WASHINGTON, May 11, 2004 – The United States has its own asymmetric advantages in the asymmetric war on terror, the chairman of the Joint Chiefs of Staff said today, and those advantages are at the cusp of transformation.

Air Force Gen. Richard B. Myers told the audience at TECHNET 2004 that U.S. command and control capabilities are more than a match for the asymmetric advantages that terrorists possess. TECHNET is sponsored by the Armed Forces Communications and Electronics Association.

Several hundred members civilian and military, government and private industry listened as the chairman talked about command and control and its importance in the war on terrorism.

The chairman spoke about command, control, computers, communications and "battlespace awareness." Usually in the place of battlespace awareness is the acronym ISR, for intelligence, surveillance and reconnaissance.

There are two reasons the chairman stayed away from the latter term. First, "I don't think there is a distinct enough difference between the I, the S, and the R today to make it worthy of saying ISR," he said. Second, battlespace awareness encompasses more than just ISR.

The chairman explained how he sees it from "30,000 feet." He said that his view of command and control as chairman is definitely different from that of workers at lower levels the 100-foot altitude. He said the folks working at that level are the ones who actually make the new technologies or new methods work.

At the bottom line, the greatest asymmetric advantage the United States has in the war on terrorism is its people. But the link among all these people is the command and control system, Myers said. "It comes down to our capability to turn information into action across the globe," he said.

Myers spoke about the command and control advantage during Operation Iraqi Freedom, "when the media reported that the coalition was bogged-down. I think 'quagmire' was the sound bite. It was during one of the worst sandstorms the region had seen in years."

"But in reality, during that sandstorm, coalition forces effectively decimated two Iraqi divisions," he continued. "The Iraqi troops had thought they were invisible, but they were wrong. They were so demoralized that many just ran away and Iraqi battalions dissolved one after the other.

"Iraqi generals, as well as the press, didn't understand our capabilities. The advanced technology many of you in this room helped create looked like magic."

The command and control apparatus allows the United States to tie together agencies, services and nations. It allows the coalition to have a coherent strategy and "make the best and fastest decisions," Myers said.

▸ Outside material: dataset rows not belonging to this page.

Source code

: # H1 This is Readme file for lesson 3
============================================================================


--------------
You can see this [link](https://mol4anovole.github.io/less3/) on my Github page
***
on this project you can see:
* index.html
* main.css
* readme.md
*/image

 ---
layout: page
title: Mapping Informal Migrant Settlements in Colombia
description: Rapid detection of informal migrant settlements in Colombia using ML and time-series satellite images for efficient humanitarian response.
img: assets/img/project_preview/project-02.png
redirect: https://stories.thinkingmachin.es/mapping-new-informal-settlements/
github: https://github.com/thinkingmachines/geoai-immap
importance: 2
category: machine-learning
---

The general said that on one hand command and control systems act like a glue that holds organizations and operations together. "But it also acts like a caulk filling the gaps and seams between our stovepipes and between commands and between organizations and missions."

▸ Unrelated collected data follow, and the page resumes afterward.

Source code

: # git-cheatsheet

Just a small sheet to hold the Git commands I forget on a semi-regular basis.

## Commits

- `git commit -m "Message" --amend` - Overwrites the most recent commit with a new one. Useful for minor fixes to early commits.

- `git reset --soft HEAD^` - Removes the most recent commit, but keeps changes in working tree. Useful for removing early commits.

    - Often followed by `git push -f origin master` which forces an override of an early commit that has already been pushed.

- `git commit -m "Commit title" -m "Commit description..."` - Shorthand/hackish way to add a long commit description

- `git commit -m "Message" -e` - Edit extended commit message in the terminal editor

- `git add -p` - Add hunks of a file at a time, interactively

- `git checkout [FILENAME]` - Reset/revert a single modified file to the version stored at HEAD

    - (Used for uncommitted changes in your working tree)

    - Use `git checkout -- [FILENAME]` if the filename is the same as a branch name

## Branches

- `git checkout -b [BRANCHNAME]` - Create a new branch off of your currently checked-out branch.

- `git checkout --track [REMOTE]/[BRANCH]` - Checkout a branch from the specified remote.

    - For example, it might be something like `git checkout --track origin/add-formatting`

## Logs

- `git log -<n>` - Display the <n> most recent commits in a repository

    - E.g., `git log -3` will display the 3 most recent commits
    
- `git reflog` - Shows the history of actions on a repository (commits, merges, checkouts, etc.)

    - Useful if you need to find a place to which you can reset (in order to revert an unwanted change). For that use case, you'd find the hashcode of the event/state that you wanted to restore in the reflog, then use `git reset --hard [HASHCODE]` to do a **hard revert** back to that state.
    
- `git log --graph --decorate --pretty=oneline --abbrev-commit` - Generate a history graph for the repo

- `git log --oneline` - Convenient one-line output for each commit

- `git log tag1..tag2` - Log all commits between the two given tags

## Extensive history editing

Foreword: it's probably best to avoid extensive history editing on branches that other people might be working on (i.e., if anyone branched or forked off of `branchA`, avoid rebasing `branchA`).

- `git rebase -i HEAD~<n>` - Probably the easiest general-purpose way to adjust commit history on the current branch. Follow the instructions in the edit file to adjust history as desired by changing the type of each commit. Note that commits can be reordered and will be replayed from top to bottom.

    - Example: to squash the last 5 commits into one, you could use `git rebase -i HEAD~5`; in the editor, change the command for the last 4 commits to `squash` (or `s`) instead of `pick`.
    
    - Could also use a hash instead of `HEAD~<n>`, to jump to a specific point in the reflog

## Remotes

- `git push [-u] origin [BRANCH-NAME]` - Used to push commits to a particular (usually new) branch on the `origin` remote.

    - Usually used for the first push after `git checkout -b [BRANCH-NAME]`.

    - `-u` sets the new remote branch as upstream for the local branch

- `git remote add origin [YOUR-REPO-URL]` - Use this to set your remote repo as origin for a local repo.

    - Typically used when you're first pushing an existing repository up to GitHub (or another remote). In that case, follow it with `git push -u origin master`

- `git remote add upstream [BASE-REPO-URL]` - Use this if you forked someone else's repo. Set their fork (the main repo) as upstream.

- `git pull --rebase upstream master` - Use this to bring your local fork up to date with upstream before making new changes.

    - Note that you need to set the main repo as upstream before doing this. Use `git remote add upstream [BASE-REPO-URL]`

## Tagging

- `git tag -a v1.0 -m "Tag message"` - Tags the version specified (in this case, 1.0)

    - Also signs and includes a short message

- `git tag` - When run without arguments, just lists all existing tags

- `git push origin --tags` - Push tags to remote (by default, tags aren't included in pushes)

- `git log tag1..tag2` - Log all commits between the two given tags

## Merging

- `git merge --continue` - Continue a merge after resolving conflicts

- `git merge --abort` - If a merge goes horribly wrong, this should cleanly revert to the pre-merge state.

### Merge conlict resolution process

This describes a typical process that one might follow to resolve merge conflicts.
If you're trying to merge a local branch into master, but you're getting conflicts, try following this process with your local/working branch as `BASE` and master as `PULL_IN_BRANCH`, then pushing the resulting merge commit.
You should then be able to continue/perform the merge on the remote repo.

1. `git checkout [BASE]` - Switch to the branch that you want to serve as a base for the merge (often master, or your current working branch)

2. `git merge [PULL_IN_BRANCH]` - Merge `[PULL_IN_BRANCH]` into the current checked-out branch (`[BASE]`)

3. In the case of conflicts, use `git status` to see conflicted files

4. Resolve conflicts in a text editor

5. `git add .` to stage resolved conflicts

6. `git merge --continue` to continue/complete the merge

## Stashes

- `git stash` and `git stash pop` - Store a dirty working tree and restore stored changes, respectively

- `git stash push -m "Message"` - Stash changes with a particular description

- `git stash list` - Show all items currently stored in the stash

Focusing all aspects of national and international power on a problem requires new ways of operating, Myers said. Harmonizing and synchronizing operations across agencies and nations is tough. Doing that with industry partners and non-governmental agencies adds new complexities to the mix.

"We're moving from an era of 'joint warfighting' where services would fight together to 'integrated warfare' where we'll tie many coalition partners and all of our instruments of national power together," Myers said.

But it is not all brightness and light for the U.S. military. "For all our strengths and advantages, we still have lots of problems to fix and lots of work to do if we are going to maintain our edge," he said.

Among the problem areas are combat identification, intelligence gathering and sharing, and developing common operating pictures. He said that just as ISR may no longer be useful, the ideas of tactical, operational and strategic levels may not be helpful either. "There are things that the president should know and perhaps a private should know," Myers said. "That was the case in Fallujah."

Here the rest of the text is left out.